Over the weekend, First Amendment impresario Floyd Abramsaddressed two controversial Internet piracy bills, the Senate’s Protect IP Act (PIPA) and the House version, the Stop Online Piracy Act (SOPA). He argued that the bill, designed to stop Internet theft of intellectual property, has been denounced by critics for setting up “ ‘walled gardens patrolled by government censors.’ Or derided as imparting ‘major features’ of ‘China’s Great Firewall’ to America. And accused of being ‘potentially politically repressive.’ ” He contends, “This is not serious criticism. The proposition that efforts to enforce the Copyright Act on the Internet amount to some sort of censorship, let alone Chinese-level censorship, is not merely fanciful. It trivializes the pain inflicted by actual censorship that occurs in repressive states throughout the world. Chinese dissidents do not yearn for freedom in order to download pirated movies.”

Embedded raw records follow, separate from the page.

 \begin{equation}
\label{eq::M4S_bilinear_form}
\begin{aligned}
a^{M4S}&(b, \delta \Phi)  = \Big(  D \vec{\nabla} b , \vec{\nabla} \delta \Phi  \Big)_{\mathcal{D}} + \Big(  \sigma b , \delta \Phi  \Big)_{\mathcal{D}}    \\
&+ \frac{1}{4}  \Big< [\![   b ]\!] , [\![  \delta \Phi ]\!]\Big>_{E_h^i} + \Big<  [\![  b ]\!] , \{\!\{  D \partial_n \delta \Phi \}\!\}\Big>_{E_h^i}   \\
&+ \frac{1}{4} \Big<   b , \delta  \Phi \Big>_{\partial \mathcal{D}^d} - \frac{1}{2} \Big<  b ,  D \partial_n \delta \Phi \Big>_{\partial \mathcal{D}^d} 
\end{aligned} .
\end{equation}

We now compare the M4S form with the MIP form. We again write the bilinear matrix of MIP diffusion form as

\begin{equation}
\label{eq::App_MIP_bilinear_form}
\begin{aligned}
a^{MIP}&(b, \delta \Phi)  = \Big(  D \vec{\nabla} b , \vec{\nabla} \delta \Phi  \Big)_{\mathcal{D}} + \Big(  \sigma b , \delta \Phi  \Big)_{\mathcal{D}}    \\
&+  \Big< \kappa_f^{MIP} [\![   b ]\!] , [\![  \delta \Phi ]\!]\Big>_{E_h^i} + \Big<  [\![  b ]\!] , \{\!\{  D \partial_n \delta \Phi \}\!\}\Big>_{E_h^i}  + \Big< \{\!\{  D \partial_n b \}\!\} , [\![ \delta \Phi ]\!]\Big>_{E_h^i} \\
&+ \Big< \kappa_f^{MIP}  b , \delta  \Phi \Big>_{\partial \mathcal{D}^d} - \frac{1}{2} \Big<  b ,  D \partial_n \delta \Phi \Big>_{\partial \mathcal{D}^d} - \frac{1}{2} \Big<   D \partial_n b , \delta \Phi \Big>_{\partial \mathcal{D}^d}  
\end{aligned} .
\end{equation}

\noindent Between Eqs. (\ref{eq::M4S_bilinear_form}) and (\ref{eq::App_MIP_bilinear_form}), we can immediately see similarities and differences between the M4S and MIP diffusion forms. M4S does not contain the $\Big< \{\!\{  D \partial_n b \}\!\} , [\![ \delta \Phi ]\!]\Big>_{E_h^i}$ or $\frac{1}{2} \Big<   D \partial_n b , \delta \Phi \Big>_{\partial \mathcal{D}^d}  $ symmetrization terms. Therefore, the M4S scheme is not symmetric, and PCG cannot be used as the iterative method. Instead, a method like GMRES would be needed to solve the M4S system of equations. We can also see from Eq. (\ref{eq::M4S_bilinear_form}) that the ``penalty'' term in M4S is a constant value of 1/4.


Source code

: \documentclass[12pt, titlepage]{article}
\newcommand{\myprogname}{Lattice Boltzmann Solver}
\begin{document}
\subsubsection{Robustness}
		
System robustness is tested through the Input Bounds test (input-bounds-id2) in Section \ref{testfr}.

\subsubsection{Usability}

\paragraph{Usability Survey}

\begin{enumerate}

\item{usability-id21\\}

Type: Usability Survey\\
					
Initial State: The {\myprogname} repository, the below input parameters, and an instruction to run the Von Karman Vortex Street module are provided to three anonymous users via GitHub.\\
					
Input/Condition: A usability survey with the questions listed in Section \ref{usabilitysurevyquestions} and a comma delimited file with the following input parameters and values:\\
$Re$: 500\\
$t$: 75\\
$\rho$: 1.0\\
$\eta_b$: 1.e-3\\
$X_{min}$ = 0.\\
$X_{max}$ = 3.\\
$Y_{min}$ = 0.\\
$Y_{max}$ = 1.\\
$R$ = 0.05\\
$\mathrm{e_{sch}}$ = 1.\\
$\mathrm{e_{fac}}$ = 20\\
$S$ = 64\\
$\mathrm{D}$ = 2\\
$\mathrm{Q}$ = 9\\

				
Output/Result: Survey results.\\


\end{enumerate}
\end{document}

I don’t quarrel with his assertion that it is hysterical to regard enforcement of libel and copyright infringement on the Internet as the beginning of a totalitarian state. But he misses the real point of sober-minded critics: The bill is unnecessarily overbroad and a formula for a host of undesirable and unintended consequences.
ABC News reported last month on the overbroad nature of the remedies that would be available:
Eric Schmidt, executive chairman of Google, said the bills would overdo it — giving copyright holders and government the power to cut off Web sites unreasonably. They could be shut down, and search engines such as Google, Bing and Yahoo could be stopped from linking to them.
“The solutions are draconian,” Schmidt said Tuesday at the MIT Sloan School of Management. “There’s a bill that would require ISPs [Internet service providers] to remove URLs from the Web, which is also known as censorship last time I checked.”